• **EXERCISE**: Print only the lines below from the one with "step:24 try to" to the one with "- [《电机与拖动基础》试题", both included, exactly as they stand. Leave pictures out.

** Opening DATA EXCERPTS block **

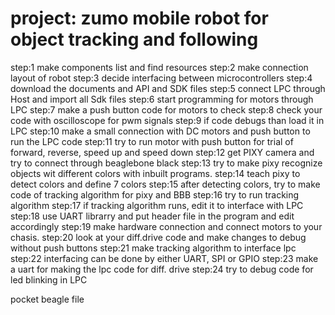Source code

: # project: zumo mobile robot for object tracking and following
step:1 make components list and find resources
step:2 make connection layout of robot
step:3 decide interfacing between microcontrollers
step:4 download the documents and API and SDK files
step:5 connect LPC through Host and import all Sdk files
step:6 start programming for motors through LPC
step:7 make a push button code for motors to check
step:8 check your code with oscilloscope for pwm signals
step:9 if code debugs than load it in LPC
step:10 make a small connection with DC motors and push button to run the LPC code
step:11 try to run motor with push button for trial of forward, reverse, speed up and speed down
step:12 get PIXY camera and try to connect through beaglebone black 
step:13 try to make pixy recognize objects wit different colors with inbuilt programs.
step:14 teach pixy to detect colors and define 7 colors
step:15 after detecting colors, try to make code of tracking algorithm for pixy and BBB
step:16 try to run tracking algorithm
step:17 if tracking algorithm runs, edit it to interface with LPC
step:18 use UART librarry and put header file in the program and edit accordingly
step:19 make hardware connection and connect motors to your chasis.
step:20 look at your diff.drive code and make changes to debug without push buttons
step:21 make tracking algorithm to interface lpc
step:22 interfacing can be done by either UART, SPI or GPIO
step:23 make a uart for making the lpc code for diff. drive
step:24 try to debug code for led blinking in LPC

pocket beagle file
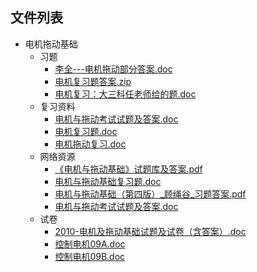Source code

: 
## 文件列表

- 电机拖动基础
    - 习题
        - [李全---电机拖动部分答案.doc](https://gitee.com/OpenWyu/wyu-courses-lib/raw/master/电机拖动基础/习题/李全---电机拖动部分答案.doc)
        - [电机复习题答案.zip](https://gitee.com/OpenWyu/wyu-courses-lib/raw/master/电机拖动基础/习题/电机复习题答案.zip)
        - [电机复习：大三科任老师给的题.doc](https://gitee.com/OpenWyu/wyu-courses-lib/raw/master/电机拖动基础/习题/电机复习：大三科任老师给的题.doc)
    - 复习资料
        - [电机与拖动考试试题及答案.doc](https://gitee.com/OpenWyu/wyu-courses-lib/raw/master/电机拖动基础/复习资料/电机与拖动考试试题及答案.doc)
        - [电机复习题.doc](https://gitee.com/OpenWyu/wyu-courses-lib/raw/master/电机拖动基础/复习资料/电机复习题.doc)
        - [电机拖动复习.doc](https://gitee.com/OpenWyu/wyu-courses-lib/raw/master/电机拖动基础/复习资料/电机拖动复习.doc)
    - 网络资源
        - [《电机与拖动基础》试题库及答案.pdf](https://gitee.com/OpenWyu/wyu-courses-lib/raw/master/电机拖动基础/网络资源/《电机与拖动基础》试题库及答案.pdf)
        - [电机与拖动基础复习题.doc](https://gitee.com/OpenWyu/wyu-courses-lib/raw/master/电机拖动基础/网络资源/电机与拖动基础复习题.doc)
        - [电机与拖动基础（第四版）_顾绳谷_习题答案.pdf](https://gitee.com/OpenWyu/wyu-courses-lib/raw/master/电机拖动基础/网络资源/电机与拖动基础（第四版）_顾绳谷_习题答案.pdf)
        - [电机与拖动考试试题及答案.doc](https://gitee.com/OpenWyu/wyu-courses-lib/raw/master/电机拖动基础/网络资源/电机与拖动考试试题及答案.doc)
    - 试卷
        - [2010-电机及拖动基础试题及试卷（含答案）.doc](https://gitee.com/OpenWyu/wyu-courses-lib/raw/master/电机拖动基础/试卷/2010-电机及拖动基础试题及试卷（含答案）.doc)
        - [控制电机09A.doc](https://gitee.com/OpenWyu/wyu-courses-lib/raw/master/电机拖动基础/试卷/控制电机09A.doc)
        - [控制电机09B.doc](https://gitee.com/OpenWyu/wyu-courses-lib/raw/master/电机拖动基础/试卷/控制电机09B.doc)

** Closing DATA EXCERPTS block **
** Opening DATA EXCERPTS block **

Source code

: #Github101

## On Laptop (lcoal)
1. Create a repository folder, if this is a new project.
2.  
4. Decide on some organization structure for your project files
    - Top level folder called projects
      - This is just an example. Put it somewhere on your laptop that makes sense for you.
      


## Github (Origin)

** Closing DATA EXCERPTS block **

• **ANSWER BOX**:
step:24 try to debug code for led blinking in LPC

pocket beagle file
Source code

: 
## 文件列表

- 电机拖动基础
    - 习题
        - [李全---电机拖动部分答案.doc](https://gitee.com/OpenWyu/wyu-courses-lib/raw/master/电机拖动基础/习题/李全---电机拖动部分答案.doc)
        - [电机复习题答案.zip](https://gitee.com/OpenWyu/wyu-courses-lib/raw/master/电机拖动基础/习题/电机复习题答案.zip)
        - [电机复习：大三科任老师给的题.doc](https://gitee.com/OpenWyu/wyu-courses-lib/raw/master/电机拖动基础/习题/电机复习：大三科任老师给的题.doc)
    - 复习资料
        - [电机与拖动考试试题及答案.doc](https://gitee.com/OpenWyu/wyu-courses-lib/raw/master/电机拖动基础/复习资料/电机与拖动考试试题及答案.doc)
        - [电机复习题.doc](https://gitee.com/OpenWyu/wyu-courses-lib/raw/master/电机拖动基础/复习资料/电机复习题.doc)
        - [电机拖动复习.doc](https://gitee.com/OpenWyu/wyu-courses-lib/raw/master/电机拖动基础/复习资料/电机拖动复习.doc)
    - 网络资源
        - [《电机与拖动基础》试题库及答案.pdf](https://gitee.com/OpenWyu/wyu-courses-lib/raw/master/电机拖动基础/网络资源/《电机与拖动基础》试题库及答案.pdf)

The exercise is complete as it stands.